The latest economic data from the E.U. and the U.S. also indicate slowing growth, with Germany flirting with a recession in the manufacturing sector. Although the aluminum market was estimated to be in deficit last year and this, a Reuters poll suggests it is likely to flip into a surplus of 304,000 metric tons next year — almost a 1 million ton turnaround from the 658,500-ton estimate for this year.

The article went on to say the consensus among major producers is that global aluminum demand growth will be flat (around zero) this year. Norsk Hydro predicts demand outside China will fall by 1-2%, meaning global demand is likely to fall by 0.5%. Alcoa took a similarly pessimistic view.

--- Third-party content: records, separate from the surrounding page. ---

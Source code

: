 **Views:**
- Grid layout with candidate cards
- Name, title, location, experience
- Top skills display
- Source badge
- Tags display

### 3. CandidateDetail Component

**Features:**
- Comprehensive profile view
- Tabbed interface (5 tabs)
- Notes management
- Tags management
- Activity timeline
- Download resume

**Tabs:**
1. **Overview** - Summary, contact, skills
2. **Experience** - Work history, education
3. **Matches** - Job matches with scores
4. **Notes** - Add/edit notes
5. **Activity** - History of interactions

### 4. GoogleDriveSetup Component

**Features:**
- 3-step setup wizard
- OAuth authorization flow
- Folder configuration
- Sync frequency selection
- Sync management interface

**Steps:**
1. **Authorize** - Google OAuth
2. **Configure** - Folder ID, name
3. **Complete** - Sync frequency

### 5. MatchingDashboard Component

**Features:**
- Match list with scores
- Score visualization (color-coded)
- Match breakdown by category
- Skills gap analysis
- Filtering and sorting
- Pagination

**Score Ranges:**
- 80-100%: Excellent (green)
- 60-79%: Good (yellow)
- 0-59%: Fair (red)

So why has the aluminum price currently taken a run-up to nearly $1,800 per metric ton on the back of, Reuters reports, supply fears?

It would seem investors are somewhat jittery and struggling to read the fundamentals.

Talk of Rio Tinto having to reduce output (or worse, shut its New Zealand smelter due to high power costs) and China’s second-place Chalco closing 200,000 tons of capacity in Shandong for the same reason seem to have stoked fears a number of smelter cutbacks could lead to a shortage.

Investors also view falling LME and SHFE inventories as a sign of a tightening market.

Aluminum stocks in SHFE warehouses dropped to their lowest level since March 2017 at 278,736 tons, while LME aluminum inventories dipped to their lowest since Sept. 30 at 956,200 tons, according to Reuters.

On the flip side, top consumer China is importing more and more remelt alloy ingots as part of its raw material product mix, which is finding its way through to increased exports of low-priced semi-finished products. China exported 4.37 million tons of mostly semi-aluminum products in the first nine months of the year – 2.8% more than in the previous year.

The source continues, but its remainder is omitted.